▸ **Activity**
Your answer should be the line containing "The data reveals" and each line after it through the end of the data below, repeated exactly.

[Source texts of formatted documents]
──────────

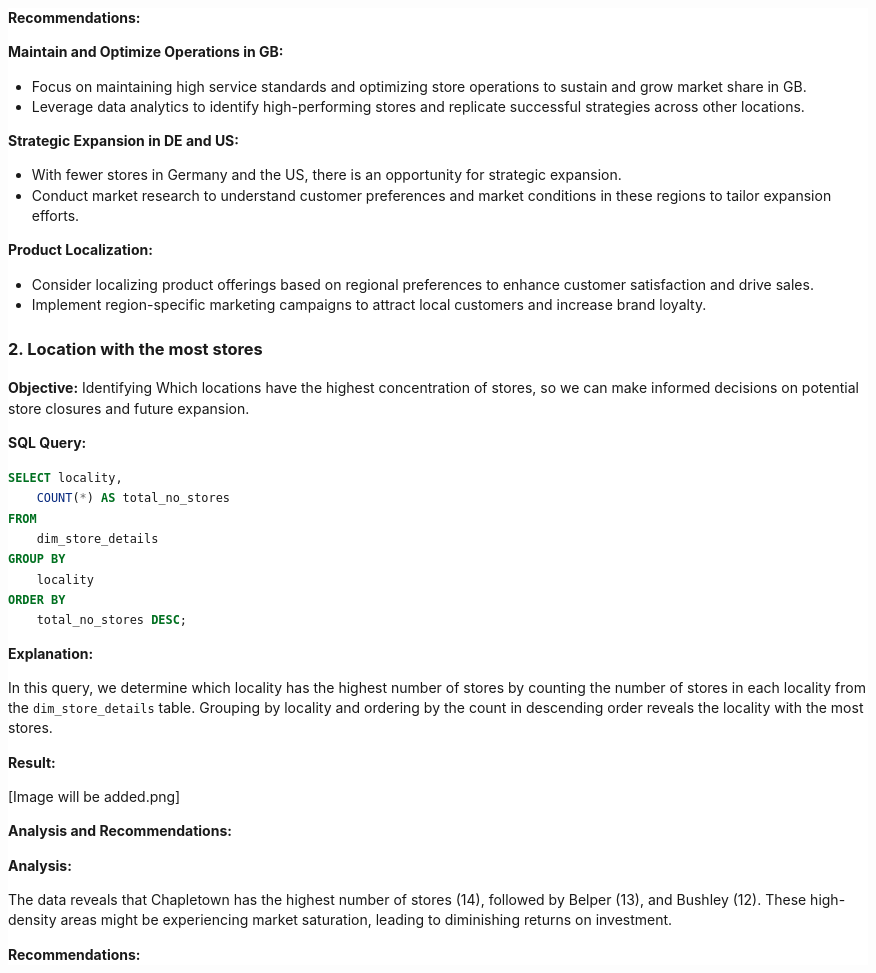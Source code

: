 **Recommendations:**

**Maintain and Optimize Operations in GB:**
- Focus on maintaining high service standards and optimizing store operations to sustain and grow market share in GB.
- Leverage data analytics to identify high-performing stores and replicate successful strategies across other locations.

**Strategic Expansion in DE and US:**
- With fewer stores in Germany and the US, there is an opportunity for strategic expansion.
- Conduct market research to understand customer preferences and market conditions in these regions to tailor expansion efforts.

**Product Localization:**
- Consider localizing product offerings based on regional preferences to enhance customer satisfaction and drive sales.
- Implement region-specific marketing campaigns to attract local customers and increase brand loyalty.


### 2. Location with the most stores

**Objective:**  Identifying Which locations have the highest concentration of stores, so we can make informed decisions on potential store closures and future expansion.

**SQL Query:**
```sql
SELECT locality,
    COUNT(*) AS total_no_stores
FROM 
    dim_store_details
GROUP BY 
    locality
ORDER BY 
    total_no_stores DESC;
```

**Explanation:**

In this query, we determine which locality has the highest number of stores by counting the number of stores in each locality from the `dim_store_details` table. Grouping by locality and ordering by the count in descending order reveals the locality with the most stores.

**Result:**


[Image will be added.png]

**Analysis and Recommendations:**

**Analysis:**

The data reveals that Chapletown has the highest number of stores (14), followed by Belper (13), and Bushley (12). These high-density areas might be experiencing market saturation, leading to diminishing returns on investment.

**Recommendations:**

──────────

▸ **Completed task**
The data reveals that Chapletown has the highest number of stores (14), followed by Belper (13), and Bushley (12). These high-density areas might be experiencing market saturation, leading to diminishing returns on investment.

**Recommendations:**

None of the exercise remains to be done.